PARSONS – Officials heard the recommendations Tuesday of a consulting firm hired by the Tucker County Commission to assess the practices of the Tucker County EMS.

The Tucker County Commission voted in July to give the county’s Ambulance Authority Board $40,000 to carry the agency through the next 90 days. The funds were earmarked as $20,000 for a 40-cent hourly raise for employees for the year and $10,000 for additional ambulance coverage for 90 days. In addition, Commissioners agreed to pay for an assessment to help the Tucker County EMS.

J.R. Henry Consulting Inc. from Pittsburgh was tasked with assessing the organizational, administrative, operational and financial practices of the Tucker County EMS. The assessment was completed Jan. 8.

The report by J.R. Henry offered the following findings:

“Tucker County EMS covers 87 percent of its call volume demand with a single crew.”

“Based upon the current call volume, transport and turnaround times, the statistical call volume demand can be covered by a single ALS crew 24 hours a day, seven days a week.”

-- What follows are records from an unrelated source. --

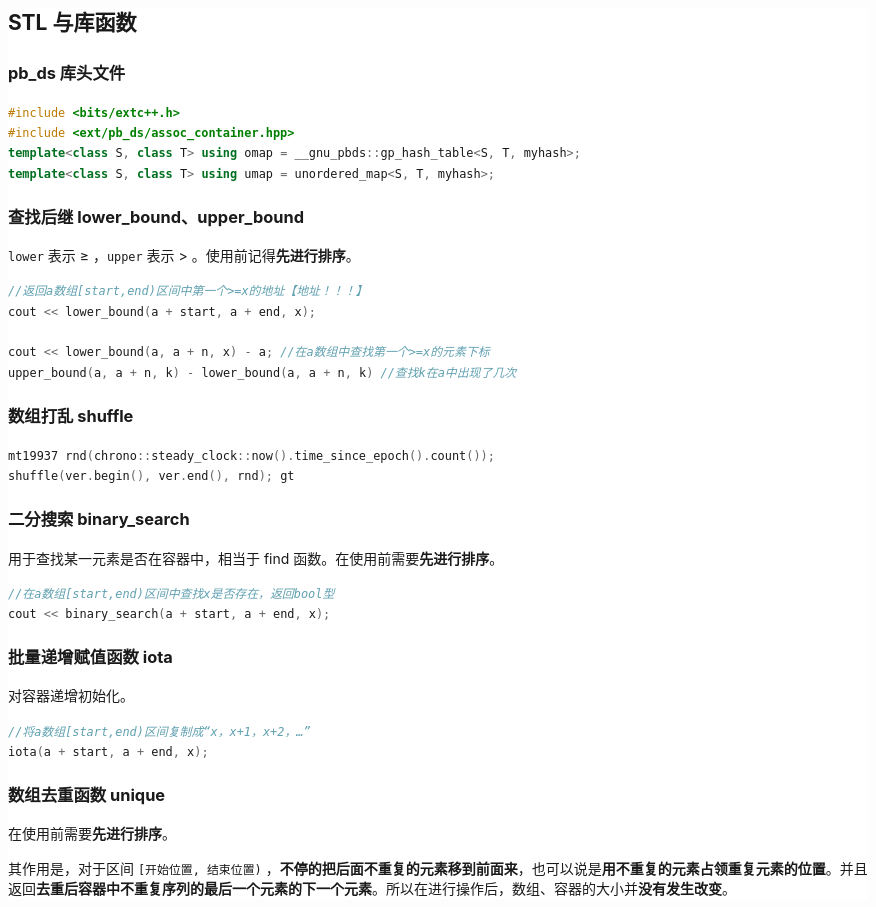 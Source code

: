 ## STL 与库函数

### pb_ds 库头文件

```c++
#include <bits/extc++.h>
#include <ext/pb_ds/assoc_container.hpp>
template<class S, class T> using omap = __gnu_pbds::gp_hash_table<S, T, myhash>;
template<class S, class T> using umap = unordered_map<S, T, myhash>;
```

### 查找后继 lower\_bound、upper\_bound

`lower` 表示 $\ge$ ，`upper` 表示 $>$ 。使用前记得**先进行排序**。

```c++
//返回a数组[start,end)区间中第一个>=x的地址【地址！！！】
cout << lower_bound(a + start, a + end, x);

cout << lower_bound(a, a + n, x) - a; //在a数组中查找第一个>=x的元素下标
upper_bound(a, a + n, k) - lower_bound(a, a + n, k) //查找k在a中出现了几次
```

### 数组打乱 shuffle

```c++
mt19937 rnd(chrono::steady_clock::now().time_since_epoch().count());
shuffle(ver.begin(), ver.end(), rnd); gt
```

### 二分搜索 binary\_search

用于查找某一元素是否在容器中，相当于 find 函数。在使用前需要**先进行排序**。

```c++
//在a数组[start,end)区间中查找x是否存在，返回bool型
cout << binary_search(a + start, a + end, x);
```

### 批量递增赋值函数 iota

对容器递增初始化。

```c++
//将a数组[start,end)区间复制成“x，x+1，x+2，…”
iota(a + start, a + end, x);
```

### 数组去重函数 unique

在使用前需要**先进行排序**。

其作用是，对于区间 `[开始位置, 结束位置)` ，**不停的把后面不重复的元素移到前面来**，也可以说是**用不重复的元素占领重复元素的位置**。并且返回**去重后容器中不重复序列的最后一个元素的下一个元素**。所以在进行操作后，数组、容器的大小并**没有发生改变**。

“The current EMS staffing model appears to be more than adequate and clearly exceeds the current EMS call volume demands of Tucker County.”

“Additional crews are simply not justified.”

“Hiring of additional crews will dramatically increase labor and related costs. Furthermore, additional crews will exacerbate and further lower crew utilization and productivity.”

The report also outlined personnel recommendations including:

“Developing a new part time job to help manage the administrative and operational aspects of the Tucker County EMS.”

“Restructure and revise the director’s salary.”

“Consider reducing the second crew from 12-hour staffing four days a week to eight-hour shifts seven days a week.”

“Consider implementing a new structured on

call scheduling.”

“Develop enhanced recruitment and retention methodologies.”

Tucker County Commission President Mike Rosenau said he thought Tuesday’s meeting was productive.

“The Tucker County EMS has already started working on some of the recommendations contained in the report,” Rosenau said. “Working on these recommendations will put the Tucker County EMS on level footing.”

Commissioner Diane Hinkle said the consultants were very complementary of the Tucker County EMS and 911 Operations Staff.

“J.R. Henry officials said the staff members were very forthcoming and were quick to provide them with any forms they requested,” Hinkle said. “They said Tucker County EMS faces many of the same challenges as all rural emergency operations. It is difficult to meet the demands of a small county, especially when the population balloons each weekend.”

Hinkle said the meeting offered good dialogue; however, there are no simple solutions.

“The Tucker County EMS plans to make three-, six- and 12-month goals,” Hinkle said. “Once they have a plan of action, they will report back to the Commission with the action taken at those points and report on the progress.”